Staff and students in Barton Lab in Geneva, N.Y., will be rewarded for their eco-friendly ways after placing first in a yearlong energy conservation competition.

Nov. 30 marked the end of the CALS Green pilot project, which aimed to cut energy use in six College of Agriculture and Life Sciences (CALS) buildings by encouraging such environmentally conscious behaviors as switching off lights, composting and closing fume hoods.

The initiative has led to commitments from faculty, staff and students to cut an estimated 2 million pounds of carbon dioxide emissions, saving almost $230,000 in annual energy costs.

Building users in Barton Lab -- which had the highest participation rate, topping 50 percent -- were responsible for 801,988 pounds of that carbon savings. They will celebrate their accomplishment at a building party in January.

Wing Hall came in a close second, followed by Comstock, Morrison and Bradfield halls and the Plant Science Building.

The project was a partnership between CALS and the university's Office of Energy and Sustainability and was the first college-level attempt to save energy through a coordinated behavioral change campaign.
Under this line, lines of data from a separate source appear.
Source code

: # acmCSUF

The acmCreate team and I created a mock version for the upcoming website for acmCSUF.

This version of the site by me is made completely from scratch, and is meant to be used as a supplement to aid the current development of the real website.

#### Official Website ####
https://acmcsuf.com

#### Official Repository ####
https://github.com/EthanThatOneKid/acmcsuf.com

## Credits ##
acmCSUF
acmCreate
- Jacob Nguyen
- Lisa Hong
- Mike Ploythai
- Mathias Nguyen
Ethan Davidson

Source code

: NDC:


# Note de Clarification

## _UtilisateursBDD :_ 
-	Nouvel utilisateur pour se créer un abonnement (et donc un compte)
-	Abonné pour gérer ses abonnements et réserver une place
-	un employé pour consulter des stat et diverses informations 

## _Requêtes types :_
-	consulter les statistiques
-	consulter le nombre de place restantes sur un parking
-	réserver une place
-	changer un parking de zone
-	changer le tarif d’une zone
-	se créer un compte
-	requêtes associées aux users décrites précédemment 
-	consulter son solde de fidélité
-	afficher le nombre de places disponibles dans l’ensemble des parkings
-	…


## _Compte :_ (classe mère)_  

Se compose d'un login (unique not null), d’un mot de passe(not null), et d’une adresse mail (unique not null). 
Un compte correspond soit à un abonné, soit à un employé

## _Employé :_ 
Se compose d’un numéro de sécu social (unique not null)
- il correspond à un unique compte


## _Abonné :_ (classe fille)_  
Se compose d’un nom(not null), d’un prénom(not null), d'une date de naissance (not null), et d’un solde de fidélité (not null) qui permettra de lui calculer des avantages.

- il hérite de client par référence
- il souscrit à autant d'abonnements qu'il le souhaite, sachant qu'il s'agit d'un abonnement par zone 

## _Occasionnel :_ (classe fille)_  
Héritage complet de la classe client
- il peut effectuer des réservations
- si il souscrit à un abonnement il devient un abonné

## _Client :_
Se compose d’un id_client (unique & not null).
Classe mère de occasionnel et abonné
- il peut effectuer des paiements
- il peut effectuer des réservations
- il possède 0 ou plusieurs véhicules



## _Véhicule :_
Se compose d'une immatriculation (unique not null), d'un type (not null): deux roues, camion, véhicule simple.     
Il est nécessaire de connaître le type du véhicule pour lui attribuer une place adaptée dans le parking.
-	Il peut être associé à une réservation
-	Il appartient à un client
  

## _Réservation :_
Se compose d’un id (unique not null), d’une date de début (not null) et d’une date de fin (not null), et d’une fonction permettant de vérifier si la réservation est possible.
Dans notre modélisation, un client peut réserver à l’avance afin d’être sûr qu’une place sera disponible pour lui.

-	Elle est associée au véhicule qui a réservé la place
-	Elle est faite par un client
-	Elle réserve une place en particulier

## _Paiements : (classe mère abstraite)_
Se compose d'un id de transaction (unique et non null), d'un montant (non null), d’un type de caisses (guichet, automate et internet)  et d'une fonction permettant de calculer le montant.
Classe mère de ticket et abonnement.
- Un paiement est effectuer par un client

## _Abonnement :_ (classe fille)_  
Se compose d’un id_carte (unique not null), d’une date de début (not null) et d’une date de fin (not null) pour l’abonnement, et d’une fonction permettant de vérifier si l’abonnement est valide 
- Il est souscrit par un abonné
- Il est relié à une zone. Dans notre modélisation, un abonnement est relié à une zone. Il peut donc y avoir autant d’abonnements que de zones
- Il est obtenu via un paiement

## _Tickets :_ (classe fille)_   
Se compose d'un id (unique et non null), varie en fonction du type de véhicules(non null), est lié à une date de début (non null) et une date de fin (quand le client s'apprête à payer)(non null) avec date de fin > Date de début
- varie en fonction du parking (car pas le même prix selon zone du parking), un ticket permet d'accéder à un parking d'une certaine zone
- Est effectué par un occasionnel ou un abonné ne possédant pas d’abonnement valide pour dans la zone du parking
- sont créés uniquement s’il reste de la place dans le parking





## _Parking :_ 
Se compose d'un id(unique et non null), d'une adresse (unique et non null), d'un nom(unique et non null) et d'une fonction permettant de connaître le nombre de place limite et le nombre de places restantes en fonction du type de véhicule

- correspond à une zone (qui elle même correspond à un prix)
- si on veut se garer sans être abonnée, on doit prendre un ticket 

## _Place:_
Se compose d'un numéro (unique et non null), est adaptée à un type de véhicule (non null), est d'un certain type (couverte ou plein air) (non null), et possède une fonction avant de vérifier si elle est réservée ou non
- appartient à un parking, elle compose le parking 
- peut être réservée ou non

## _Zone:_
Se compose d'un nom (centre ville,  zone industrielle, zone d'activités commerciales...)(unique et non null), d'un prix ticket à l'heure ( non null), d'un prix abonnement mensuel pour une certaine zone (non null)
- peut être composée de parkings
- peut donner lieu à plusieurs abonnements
It also involved several researchers from the Department of Communication, including Katherine McComas and Susan Fussell, who study behavioral change, and student conservation interns from Cornell Cooperative Extension of Tompkins County, who went door-to-door to the 160 labs in the six buildings to inventory energy use and make recommendations for further efficiency.

CALS Green competition used a novel Web-based platform and social networking to motivate occupants in the six buildings to practice energy conservation in their individual workplaces.

"The project worked because it leveraged the Internet to create a platform that allowed people to 'customize' their energy-saving and sustainability actions to specific things over which they had personal control, whether that was in a lab space or an office cubicle," said Lauren Chambliss, project director. "And it had feedback features that gave people instant access to information that let them see how much their individual behavior could add up over time, and make a difference."

Such success has prompted interest in implementing the project on a larger scale.

"The university is interested in rolling out a 'successor' of CALS Green with a new and improved online platform," said project outreach coordinator Dominic Frongillo. "Ideas and feedback from our pilot users have been crucial to the success of the project and will be even more important in guiding our recommendations for the next stage."

CALS Green was an important milestone in the campus effort to create a broad "culture of sustainability," said Mike Hoffmann, CALS associate dean and director of the Cornell University Agricultural Experiment Station, who first conceived of the college-level energy-conservation effort.

Stacey Shackford is a staff writer at the College of Agriculture and Life Sciences.